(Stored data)
=== Section Start ===
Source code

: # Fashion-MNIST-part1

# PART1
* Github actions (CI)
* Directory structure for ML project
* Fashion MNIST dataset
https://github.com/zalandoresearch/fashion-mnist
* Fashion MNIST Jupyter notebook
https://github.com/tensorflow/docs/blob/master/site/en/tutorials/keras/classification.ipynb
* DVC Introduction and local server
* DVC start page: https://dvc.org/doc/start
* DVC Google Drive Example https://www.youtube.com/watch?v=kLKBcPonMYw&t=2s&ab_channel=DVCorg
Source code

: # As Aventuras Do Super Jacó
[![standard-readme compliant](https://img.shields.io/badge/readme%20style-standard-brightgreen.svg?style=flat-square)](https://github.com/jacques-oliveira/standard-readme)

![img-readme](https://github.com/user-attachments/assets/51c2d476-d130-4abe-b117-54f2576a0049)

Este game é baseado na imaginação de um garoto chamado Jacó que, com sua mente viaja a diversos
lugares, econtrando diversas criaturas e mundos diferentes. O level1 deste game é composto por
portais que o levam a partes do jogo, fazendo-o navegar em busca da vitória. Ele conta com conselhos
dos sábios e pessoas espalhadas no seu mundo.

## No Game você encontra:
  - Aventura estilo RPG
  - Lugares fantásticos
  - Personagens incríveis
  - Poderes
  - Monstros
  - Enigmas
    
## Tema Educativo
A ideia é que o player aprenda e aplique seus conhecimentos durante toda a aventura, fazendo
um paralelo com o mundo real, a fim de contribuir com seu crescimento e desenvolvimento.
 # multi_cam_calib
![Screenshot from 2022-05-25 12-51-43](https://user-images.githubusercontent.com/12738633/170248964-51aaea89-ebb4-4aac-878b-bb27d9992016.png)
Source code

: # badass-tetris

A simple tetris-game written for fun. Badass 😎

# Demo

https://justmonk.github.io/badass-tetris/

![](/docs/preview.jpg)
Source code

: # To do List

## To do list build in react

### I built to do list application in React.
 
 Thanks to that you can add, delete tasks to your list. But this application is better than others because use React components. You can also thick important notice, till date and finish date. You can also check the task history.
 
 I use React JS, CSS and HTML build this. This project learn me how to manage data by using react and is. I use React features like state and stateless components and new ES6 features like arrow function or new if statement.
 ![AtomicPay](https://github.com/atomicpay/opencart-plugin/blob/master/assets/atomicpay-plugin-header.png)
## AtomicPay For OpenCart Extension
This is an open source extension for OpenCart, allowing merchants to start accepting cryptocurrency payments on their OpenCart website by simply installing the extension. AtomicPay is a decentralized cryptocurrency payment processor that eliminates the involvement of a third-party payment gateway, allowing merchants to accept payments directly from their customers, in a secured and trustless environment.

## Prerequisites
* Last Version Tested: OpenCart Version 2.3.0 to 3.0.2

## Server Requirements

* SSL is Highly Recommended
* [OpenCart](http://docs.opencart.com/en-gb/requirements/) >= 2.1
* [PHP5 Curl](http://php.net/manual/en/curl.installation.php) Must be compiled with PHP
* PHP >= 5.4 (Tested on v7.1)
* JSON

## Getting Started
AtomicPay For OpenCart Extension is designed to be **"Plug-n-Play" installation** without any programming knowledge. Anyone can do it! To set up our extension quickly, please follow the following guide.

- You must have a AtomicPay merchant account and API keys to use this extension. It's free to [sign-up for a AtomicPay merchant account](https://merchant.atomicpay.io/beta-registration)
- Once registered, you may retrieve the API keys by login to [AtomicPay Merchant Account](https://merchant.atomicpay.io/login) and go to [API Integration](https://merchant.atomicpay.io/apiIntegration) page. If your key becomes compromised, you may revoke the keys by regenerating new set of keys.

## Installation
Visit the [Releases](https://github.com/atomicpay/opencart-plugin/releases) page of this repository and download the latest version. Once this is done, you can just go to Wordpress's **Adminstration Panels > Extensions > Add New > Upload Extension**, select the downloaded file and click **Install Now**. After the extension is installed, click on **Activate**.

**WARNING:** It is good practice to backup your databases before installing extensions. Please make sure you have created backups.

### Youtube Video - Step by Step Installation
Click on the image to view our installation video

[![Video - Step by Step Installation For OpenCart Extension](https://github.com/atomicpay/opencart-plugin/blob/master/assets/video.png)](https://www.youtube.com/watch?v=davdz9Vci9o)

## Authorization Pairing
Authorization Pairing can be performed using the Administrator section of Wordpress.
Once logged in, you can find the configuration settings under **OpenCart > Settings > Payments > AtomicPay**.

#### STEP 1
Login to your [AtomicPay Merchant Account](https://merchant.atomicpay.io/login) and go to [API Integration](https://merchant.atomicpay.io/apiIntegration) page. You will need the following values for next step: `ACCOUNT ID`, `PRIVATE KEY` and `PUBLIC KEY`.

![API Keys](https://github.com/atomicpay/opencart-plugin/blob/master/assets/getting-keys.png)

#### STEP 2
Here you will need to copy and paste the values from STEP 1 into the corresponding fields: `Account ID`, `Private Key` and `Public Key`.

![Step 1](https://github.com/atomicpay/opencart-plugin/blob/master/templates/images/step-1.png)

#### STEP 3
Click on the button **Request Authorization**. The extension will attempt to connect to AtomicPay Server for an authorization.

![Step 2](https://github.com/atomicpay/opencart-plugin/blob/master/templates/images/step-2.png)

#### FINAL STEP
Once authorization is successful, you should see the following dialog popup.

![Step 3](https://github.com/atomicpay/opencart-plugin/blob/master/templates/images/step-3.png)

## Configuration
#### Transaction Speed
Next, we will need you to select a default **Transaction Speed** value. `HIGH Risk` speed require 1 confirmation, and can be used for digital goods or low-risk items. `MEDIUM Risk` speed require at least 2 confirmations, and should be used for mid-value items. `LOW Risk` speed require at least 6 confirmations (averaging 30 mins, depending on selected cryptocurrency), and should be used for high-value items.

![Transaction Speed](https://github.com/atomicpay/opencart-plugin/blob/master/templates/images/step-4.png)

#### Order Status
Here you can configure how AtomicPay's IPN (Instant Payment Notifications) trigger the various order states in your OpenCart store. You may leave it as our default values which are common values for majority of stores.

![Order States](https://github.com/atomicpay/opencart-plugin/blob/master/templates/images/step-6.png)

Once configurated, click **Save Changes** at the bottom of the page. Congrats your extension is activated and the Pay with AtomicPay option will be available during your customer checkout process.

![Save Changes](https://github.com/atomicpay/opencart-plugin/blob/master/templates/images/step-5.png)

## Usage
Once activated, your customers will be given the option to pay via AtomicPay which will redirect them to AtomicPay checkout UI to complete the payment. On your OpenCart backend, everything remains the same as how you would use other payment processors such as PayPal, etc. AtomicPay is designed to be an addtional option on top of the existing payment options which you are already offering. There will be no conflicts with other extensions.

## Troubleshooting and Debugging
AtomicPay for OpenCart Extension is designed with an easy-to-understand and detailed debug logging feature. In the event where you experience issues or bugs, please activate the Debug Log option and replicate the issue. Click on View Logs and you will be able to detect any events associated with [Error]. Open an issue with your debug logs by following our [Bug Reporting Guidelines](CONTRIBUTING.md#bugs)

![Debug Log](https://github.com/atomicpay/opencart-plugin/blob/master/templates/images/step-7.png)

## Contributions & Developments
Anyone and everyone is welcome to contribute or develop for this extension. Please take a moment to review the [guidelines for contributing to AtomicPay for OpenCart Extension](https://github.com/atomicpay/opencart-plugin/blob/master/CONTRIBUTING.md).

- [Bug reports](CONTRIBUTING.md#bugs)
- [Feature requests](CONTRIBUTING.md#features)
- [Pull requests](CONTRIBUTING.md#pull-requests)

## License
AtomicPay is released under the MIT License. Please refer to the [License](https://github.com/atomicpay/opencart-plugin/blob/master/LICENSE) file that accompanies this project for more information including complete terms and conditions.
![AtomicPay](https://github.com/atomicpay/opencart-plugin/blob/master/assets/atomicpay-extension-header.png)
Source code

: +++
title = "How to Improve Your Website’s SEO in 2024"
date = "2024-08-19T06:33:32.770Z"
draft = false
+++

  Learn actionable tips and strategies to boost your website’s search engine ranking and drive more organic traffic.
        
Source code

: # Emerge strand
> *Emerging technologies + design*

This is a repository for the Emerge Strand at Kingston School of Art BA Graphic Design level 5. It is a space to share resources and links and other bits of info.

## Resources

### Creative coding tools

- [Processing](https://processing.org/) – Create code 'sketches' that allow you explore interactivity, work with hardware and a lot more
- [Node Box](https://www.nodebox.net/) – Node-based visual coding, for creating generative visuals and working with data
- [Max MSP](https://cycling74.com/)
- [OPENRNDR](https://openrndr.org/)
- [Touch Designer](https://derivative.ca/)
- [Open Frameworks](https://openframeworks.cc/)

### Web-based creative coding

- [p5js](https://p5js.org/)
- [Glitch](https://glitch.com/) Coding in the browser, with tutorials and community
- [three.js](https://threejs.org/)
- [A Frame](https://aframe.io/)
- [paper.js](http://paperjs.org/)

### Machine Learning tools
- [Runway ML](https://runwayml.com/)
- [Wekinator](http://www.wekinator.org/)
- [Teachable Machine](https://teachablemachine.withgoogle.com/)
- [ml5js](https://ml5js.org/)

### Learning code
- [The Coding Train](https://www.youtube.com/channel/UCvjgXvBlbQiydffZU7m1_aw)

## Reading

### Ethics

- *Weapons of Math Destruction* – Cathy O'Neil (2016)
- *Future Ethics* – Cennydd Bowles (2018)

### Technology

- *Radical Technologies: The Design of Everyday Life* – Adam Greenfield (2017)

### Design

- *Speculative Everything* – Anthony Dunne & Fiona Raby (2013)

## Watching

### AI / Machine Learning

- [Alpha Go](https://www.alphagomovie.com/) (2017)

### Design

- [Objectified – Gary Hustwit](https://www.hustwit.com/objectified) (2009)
=== Section End ===
- _WHAT TO PRODUCE_
Scan the records for the word "Jacó" and copy every line where it is found.

- _ANSWER SPACE_
: # As Aventuras Do Super Jacó
Este game é baseado na imaginação de um garoto chamado Jacó que, com sua mente viaja a diversos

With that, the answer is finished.